Could this be true?
University of Colorado law professor Paul Campos notes in The New Republic that Solicitor General Elena Kagan, former Harvard Law School dean and current front-runner to succeed John Paul Stevens
has published very little: three scholarly articles, two shorter essays, two brief book reviews, and two other minor pieces. Compare this record to those of the three other law professors most commonly mentioned as potential replacements for Justice John Paul Stevens: Stanford Law professor Pamela Karlan and Harold Koh, who became Yale Law’s dean in 2004, each have more than 100, and Kagan’s Harvard colleague Cass Sunstein, who also works for the Obama administration, has several hundred, including more than 20 books.
I checked, and Campos is right: Kagan’s scholarly record is quite minimal. Her most recent article, Presidential Administration, is a good, solid piece of work, and something I would have been proud to have written. Still, its major argument — that presidential direction of administrative agencies can foster regulation if the President himself is pro-regulation — is hardly earth-shattering.
All of which shows why Kagan might be the best choice for the court.
Consider that Kagan first got tenure at the University of Chicago based on two articles — which usually is what that notoriously demanding faculty wants in one year from a junior professor. Then she got an academic chair at Harvard based on one more piece, Presidential Administration. She wrote nothing else for more than two years at Harvard. And then she was appointed Dean.
This shows that Kagan may not be a great scholar, but she is enormously skilled at impressing older colleagues — and that’s just what the doctor ordered for this appointment.
Essentially, any Supreme Court appointment this cycle has two tasks: 1) vote the right way; and 2) convince Anthony Kennedy to do the same. Kagan seems to have the skills to do that.

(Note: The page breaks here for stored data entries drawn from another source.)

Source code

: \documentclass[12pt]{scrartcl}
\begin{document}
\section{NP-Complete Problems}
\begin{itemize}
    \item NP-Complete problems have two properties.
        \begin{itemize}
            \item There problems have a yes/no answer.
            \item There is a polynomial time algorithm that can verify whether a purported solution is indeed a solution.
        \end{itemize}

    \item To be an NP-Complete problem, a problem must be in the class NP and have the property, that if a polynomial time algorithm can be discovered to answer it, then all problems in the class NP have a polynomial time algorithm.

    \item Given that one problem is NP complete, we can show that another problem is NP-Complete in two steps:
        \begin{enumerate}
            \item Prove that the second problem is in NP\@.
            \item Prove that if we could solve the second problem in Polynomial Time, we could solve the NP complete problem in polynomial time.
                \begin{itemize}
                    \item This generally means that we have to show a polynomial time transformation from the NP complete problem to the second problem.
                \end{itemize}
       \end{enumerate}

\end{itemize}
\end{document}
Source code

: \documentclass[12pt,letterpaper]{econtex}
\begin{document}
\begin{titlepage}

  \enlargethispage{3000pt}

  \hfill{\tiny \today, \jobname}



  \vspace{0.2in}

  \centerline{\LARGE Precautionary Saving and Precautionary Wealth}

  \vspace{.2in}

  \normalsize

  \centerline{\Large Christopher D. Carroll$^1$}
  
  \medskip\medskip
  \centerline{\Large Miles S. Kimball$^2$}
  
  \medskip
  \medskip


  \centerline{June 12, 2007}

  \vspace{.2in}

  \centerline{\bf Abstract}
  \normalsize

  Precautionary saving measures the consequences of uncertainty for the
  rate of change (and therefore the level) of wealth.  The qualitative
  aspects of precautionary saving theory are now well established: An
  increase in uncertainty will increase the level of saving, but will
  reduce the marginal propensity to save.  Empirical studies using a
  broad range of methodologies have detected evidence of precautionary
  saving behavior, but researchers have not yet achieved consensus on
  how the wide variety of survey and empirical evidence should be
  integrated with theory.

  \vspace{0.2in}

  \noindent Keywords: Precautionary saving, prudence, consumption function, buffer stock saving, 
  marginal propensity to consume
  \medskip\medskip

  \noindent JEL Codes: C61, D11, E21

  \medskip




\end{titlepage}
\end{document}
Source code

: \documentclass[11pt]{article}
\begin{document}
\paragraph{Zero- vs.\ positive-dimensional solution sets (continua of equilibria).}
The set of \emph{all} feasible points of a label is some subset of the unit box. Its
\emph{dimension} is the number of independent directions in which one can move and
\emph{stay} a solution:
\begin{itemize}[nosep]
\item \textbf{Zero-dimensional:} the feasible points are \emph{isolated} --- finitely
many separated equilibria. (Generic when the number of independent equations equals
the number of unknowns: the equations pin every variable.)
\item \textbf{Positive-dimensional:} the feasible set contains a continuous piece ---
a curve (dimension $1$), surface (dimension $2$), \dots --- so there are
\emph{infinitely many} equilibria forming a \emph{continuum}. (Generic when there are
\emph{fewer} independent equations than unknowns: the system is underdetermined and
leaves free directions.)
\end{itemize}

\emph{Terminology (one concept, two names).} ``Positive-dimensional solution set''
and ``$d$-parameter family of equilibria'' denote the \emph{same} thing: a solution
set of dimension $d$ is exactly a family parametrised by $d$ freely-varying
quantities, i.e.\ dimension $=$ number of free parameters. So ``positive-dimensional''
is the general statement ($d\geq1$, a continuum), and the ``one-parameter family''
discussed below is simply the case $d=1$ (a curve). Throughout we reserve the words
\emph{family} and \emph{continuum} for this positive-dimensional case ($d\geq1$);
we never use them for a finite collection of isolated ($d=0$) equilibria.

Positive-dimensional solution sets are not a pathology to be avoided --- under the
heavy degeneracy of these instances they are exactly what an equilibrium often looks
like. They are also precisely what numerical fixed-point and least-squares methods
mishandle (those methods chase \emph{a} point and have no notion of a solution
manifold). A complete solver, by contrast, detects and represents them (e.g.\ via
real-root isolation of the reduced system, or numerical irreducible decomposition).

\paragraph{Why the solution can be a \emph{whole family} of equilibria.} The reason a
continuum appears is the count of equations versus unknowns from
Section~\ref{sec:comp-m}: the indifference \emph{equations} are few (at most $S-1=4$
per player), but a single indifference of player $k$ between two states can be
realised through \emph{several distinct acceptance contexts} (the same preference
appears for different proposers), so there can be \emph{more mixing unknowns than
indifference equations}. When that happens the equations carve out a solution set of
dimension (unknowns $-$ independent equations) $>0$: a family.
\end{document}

Indeed, if you think about it, those justices with the greatest scholarly credentials have not generally been thought of as effective concerning the Court’s internal politics. Holmes and Brandeis were essentially isolated dissenters. As Richard Lazarus has demonstrated, Antonin Scalia has consistently undermines his own authority within the Court by insisting on his own theories of things. It is people like Earl Warrren, William Brennan, John Marshall, and John Paul Stevens, who were plenty smart but not infatuated with their own jurisprudential theories, who got things done.
Barack Obama is a student of the Court. I think he understands this history. And it’s why he’s leaning toward Kagan.